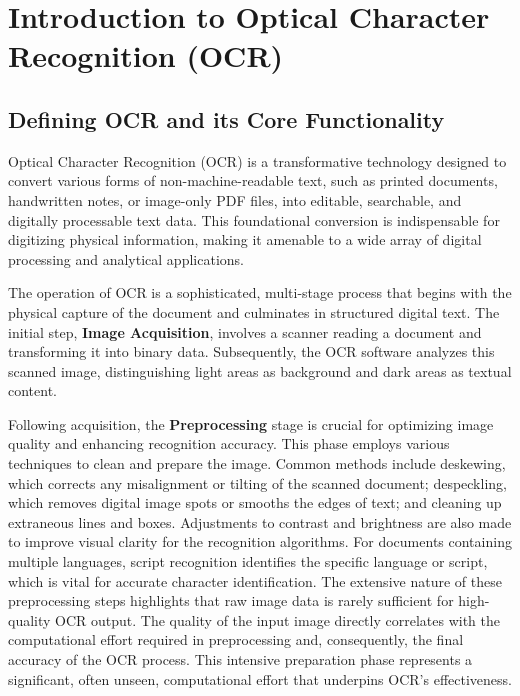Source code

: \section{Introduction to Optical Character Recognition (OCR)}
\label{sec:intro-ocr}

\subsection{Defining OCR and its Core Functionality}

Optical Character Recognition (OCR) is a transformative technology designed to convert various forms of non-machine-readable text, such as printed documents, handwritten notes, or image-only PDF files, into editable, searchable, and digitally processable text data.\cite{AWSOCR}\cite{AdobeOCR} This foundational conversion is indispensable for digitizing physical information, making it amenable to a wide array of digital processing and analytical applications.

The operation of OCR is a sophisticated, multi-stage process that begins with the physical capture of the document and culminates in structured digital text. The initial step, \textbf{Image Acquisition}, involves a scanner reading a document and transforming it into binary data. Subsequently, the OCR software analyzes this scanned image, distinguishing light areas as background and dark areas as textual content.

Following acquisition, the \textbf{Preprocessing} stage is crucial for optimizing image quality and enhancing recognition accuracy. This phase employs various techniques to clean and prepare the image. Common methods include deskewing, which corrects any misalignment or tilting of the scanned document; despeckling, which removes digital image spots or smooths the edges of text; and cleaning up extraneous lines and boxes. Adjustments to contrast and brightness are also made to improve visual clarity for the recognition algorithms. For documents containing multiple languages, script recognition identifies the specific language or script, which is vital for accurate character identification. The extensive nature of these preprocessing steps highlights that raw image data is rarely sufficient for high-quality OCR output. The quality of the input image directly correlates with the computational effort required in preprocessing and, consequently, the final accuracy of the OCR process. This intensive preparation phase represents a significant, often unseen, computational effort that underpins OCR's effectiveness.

WHAT YOU SHOULD DO: Retype the whole listing, keeping every line identical and omitting all pictures.

EXPECTED OUTPUT:
Source code

: \section{Introduction to Optical Character Recognition (OCR)}
\label{sec:intro-ocr}

\subsection{Defining OCR and its Core Functionality}

Optical Character Recognition (OCR) is a transformative technology designed to convert various forms of non-machine-readable text, such as printed documents, handwritten notes, or image-only PDF files, into editable, searchable, and digitally processable text data.\cite{AWSOCR}\cite{AdobeOCR} This foundational conversion is indispensable for digitizing physical information, making it amenable to a wide array of digital processing and analytical applications.

The operation of OCR is a sophisticated, multi-stage process that begins with the physical capture of the document and culminates in structured digital text. The initial step, \textbf{Image Acquisition}, involves a scanner reading a document and transforming it into binary data. Subsequently, the OCR software analyzes this scanned image, distinguishing light areas as background and dark areas as textual content.

Following acquisition, the \textbf{Preprocessing} stage is crucial for optimizing image quality and enhancing recognition accuracy. This phase employs various techniques to clean and prepare the image. Common methods include deskewing, which corrects any misalignment or tilting of the scanned document; despeckling, which removes digital image spots or smooths the edges of text; and cleaning up extraneous lines and boxes. Adjustments to contrast and brightness are also made to improve visual clarity for the recognition algorithms. For documents containing multiple languages, script recognition identifies the specific language or script, which is vital for accurate character identification. The extensive nature of these preprocessing steps highlights that raw image data is rarely sufficient for high-quality OCR output. The quality of the input image directly correlates with the computational effort required in preprocessing and, consequently, the final accuracy of the OCR process. This intensive preparation phase represents a significant, often unseen, computational effort that underpins OCR's effectiveness.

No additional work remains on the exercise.